In un’intervista al Sole 24 Ore, l’ex ministro dell’Economia e delle finanze del governo Berlusconi, Giulio Tremonti afferma di essere rimasto molto colpito dalle parole usate dal premier Giuseppe Conte sull’intenzione – in materia di tasse, tassazione e fisco – di voler cambiare il costume degli italiani, perché gli richiama al tempo stesso Monti e anche Mussolini, “che poi aveva rinunciato”, perché dice Monti “è la via sbagliata”.

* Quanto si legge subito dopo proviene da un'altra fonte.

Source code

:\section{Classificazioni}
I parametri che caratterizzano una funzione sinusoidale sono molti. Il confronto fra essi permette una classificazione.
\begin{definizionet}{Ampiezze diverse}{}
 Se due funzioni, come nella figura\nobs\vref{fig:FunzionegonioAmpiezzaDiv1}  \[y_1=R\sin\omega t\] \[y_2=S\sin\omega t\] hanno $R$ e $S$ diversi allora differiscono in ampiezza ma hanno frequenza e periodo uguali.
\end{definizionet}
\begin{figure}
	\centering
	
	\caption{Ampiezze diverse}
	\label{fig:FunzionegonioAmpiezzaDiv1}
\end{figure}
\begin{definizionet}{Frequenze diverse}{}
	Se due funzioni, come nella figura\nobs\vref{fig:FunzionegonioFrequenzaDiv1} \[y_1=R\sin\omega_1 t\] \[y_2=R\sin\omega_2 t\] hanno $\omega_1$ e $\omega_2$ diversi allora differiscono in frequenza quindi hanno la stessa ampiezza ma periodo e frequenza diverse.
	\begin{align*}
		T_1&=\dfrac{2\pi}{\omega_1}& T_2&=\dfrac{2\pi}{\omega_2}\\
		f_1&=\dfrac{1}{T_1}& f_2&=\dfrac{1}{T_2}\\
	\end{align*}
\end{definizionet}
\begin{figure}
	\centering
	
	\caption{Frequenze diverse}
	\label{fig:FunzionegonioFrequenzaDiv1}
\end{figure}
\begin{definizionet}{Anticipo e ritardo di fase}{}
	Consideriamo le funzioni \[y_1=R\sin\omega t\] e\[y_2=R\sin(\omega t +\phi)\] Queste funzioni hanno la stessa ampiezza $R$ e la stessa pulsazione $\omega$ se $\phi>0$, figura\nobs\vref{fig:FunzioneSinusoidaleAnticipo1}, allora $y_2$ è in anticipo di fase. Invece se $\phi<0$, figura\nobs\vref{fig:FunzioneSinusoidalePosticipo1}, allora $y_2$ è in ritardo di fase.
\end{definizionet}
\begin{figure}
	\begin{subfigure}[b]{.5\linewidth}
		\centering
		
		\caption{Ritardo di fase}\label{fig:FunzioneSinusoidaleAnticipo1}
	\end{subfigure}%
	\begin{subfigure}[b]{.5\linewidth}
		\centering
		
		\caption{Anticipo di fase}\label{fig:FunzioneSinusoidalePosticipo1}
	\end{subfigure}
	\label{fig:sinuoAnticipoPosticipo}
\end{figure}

Ma l’ex ministro apprezza tuttavia il fatto che sta “emergendo la consapevolezza in ordine al fatto che il sistema fiscale deve essere riformato” anche se bisogna tenere ben presente che le riforme fiscali “occupano sempre archi di tempo lunghi, e sono collegate a fasi di notevole, a volte rivoluzionario, rilievo politico”.
Secondo Tremonti rispolverare vecchi slogan come “pagare meno, pagare tutti” o concentrare l’attenzione sul contrasto all’uso del contante è “un errore politico” perché “gli sconti fiscali, il cash back donato a chi paga con carta di credito favorisce i ricchi”.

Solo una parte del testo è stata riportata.